Exercise -
Where the listing below has a line with "to do these conversations or coordinate.", write out exactly that line and every line after it, stopping after the line with "documentation to the".

Input -
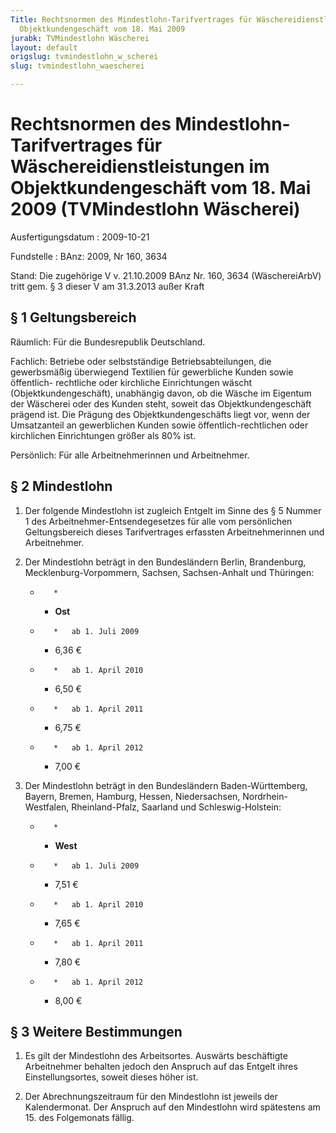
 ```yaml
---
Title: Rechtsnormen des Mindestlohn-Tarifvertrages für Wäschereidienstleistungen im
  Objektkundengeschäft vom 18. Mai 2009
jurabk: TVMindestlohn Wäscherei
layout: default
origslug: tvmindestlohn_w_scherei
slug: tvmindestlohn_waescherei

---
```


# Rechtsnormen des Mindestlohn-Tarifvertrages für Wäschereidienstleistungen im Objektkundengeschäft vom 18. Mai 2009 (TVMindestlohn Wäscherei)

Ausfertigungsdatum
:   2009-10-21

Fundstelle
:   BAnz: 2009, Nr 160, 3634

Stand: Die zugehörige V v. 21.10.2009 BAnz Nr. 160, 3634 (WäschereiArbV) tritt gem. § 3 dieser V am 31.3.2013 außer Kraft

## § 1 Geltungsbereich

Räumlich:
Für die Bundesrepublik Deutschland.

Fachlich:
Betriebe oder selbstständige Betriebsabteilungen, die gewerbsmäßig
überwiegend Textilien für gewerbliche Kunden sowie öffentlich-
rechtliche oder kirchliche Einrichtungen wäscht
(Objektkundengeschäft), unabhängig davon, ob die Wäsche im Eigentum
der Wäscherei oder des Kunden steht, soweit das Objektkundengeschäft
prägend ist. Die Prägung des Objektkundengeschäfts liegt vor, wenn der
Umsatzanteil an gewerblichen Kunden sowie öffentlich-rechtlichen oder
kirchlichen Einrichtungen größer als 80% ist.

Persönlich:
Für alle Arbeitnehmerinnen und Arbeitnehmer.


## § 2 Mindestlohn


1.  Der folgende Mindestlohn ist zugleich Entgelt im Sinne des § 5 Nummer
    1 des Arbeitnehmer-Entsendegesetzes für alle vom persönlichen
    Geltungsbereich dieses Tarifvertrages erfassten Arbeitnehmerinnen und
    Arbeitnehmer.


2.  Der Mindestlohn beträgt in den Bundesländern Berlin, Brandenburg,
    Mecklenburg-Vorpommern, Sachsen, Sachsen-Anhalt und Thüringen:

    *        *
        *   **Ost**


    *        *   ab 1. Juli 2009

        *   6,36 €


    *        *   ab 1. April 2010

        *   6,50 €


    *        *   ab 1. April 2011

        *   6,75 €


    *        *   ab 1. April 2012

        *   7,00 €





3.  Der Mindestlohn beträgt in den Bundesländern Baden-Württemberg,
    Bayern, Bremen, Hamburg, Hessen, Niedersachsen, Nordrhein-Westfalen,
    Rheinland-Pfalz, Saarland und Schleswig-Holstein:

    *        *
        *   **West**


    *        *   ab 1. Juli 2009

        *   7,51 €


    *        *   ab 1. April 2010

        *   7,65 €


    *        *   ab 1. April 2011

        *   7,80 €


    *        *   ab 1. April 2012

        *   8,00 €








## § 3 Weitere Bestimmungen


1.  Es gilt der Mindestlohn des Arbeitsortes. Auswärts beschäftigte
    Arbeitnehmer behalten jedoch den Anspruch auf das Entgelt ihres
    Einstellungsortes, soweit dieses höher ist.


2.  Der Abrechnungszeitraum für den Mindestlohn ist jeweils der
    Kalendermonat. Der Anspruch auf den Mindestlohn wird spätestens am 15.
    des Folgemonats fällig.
---
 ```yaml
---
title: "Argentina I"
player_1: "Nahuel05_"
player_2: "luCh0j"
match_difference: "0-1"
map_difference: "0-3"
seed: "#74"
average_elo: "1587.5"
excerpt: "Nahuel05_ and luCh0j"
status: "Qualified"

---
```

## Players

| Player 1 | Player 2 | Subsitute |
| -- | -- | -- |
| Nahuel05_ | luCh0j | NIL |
---
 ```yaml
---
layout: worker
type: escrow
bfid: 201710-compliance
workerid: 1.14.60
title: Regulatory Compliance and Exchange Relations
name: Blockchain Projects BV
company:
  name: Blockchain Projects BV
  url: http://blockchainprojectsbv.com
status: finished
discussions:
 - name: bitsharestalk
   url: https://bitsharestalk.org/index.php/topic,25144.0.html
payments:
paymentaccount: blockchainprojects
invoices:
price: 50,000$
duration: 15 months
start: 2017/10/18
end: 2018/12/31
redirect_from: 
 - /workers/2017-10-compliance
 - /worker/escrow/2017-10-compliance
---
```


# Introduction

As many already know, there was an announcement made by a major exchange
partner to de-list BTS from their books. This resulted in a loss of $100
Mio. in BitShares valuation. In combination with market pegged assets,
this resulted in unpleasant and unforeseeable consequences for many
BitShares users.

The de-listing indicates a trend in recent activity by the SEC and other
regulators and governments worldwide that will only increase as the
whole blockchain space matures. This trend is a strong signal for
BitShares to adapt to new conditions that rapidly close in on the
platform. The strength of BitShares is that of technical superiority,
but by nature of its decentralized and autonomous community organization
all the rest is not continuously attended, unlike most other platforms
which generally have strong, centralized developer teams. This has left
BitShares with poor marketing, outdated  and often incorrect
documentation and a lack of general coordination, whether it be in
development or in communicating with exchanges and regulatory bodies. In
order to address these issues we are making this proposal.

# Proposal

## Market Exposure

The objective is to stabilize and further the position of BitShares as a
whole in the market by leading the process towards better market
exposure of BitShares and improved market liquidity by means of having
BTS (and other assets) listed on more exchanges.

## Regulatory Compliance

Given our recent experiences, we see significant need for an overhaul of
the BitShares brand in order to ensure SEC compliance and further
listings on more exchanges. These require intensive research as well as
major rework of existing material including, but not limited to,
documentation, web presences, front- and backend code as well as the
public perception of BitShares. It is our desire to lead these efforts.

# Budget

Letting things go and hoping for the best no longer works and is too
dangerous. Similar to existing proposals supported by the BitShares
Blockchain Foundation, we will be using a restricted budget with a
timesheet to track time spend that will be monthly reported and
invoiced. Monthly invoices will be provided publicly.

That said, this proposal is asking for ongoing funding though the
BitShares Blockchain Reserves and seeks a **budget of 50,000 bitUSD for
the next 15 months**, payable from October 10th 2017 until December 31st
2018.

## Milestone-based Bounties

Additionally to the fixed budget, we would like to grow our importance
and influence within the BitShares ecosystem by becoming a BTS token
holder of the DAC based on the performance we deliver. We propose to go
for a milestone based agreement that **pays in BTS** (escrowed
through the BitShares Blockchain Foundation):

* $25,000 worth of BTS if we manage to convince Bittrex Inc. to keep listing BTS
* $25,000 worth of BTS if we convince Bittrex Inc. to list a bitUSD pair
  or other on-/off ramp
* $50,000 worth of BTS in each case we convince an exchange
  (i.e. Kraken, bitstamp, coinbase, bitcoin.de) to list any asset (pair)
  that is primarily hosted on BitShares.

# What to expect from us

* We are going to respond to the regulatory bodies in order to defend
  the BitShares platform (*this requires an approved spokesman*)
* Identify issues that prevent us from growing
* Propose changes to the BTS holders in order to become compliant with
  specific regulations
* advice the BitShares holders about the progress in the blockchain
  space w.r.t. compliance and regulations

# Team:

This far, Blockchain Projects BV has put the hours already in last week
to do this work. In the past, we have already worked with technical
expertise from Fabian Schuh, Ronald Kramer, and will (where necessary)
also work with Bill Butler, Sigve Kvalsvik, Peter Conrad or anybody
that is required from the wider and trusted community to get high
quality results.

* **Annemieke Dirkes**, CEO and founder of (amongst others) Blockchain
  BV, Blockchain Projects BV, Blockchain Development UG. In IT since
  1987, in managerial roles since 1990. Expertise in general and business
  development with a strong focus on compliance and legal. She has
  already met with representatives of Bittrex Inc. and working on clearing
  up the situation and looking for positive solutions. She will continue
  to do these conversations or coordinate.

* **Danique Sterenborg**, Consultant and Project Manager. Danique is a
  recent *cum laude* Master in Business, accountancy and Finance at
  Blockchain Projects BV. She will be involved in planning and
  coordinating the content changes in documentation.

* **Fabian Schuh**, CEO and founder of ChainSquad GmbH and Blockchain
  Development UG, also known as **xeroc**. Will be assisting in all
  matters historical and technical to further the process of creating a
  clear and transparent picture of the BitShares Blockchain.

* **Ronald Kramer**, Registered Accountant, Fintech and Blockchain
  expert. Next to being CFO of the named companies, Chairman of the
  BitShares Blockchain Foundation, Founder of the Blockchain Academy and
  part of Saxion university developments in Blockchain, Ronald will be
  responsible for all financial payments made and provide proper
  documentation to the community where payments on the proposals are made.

Output for this exercise -
  to do these conversations or coordinate.

* **Danique Sterenborg**, Consultant and Project Manager. Danique is a
  recent *cum laude* Master in Business, accountancy and Finance at
  Blockchain Projects BV. She will be involved in planning and
  coordinating the content changes in documentation.

* **Fabian Schuh**, CEO and founder of ChainSquad GmbH and Blockchain
  Development UG, also known as **xeroc**. Will be assisting in all
  matters historical and technical to further the process of creating a
  clear and transparent picture of the BitShares Blockchain.

* **Ronald Kramer**, Registered Accountant, Fintech and Blockchain
  expert. Next to being CFO of the named companies, Chairman of the
  BitShares Blockchain Foundation, Founder of the Blockchain Academy and
  part of Saxion university developments in Blockchain, Ronald will be
  responsible for all financial payments made and provide proper
  documentation to the community where payments on the proposals are made.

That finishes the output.